> Exercise materials:
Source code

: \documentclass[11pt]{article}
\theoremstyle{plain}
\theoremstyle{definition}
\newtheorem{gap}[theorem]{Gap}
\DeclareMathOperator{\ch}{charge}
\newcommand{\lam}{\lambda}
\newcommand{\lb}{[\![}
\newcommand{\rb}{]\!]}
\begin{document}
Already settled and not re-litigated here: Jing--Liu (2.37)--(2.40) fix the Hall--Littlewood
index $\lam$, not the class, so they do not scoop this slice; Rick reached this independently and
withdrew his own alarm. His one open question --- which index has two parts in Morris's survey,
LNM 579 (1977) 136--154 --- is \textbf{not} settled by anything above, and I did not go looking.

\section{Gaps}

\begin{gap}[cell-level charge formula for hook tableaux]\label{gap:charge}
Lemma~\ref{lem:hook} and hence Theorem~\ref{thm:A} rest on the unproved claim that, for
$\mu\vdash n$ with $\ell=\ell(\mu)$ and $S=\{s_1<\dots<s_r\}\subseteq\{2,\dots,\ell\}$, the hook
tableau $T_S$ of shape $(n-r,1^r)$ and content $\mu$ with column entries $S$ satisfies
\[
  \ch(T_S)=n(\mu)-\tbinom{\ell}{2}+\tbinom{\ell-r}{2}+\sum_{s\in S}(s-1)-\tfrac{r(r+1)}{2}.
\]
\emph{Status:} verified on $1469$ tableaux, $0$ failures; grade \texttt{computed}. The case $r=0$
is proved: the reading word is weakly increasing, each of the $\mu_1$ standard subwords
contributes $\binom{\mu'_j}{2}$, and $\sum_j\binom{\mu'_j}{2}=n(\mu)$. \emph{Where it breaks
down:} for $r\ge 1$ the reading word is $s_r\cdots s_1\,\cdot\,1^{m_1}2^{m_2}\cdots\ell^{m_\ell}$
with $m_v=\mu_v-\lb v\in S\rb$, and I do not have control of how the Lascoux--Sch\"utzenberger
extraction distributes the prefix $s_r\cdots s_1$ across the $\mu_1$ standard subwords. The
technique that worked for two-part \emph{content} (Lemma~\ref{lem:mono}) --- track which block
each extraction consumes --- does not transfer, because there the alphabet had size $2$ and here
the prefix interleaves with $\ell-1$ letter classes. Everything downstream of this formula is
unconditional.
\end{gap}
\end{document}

> Goal of the exercise:
Output, and output only, the lines from the one containing "is proved: the" through the last line of the data above.

> Reply to the exercise:
is proved: the reading word is weakly increasing, each of the $\mu_1$ standard subwords
contributes $\binom{\mu'_j}{2}$, and $\sum_j\binom{\mu'_j}{2}=n(\mu)$. \emph{Where it breaks
down:} for $r\ge 1$ the reading word is $s_r\cdots s_1\,\cdot\,1^{m_1}2^{m_2}\cdots\ell^{m_\ell}$
with $m_v=\mu_v-\lb v\in S\rb$, and I do not have control of how the Lascoux--Sch\"utzenberger
extraction distributes the prefix $s_r\cdots s_1$ across the $\mu_1$ standard subwords. The
technique that worked for two-part \emph{content} (Lemma~\ref{lem:mono}) --- track which block
each extraction consumes --- does not transfer, because there the alphabet had size $2$ and here
the prefix interleaves with $\ell-1$ letter classes. Everything downstream of this formula is
unconditional.
\end{gap}
\end{document}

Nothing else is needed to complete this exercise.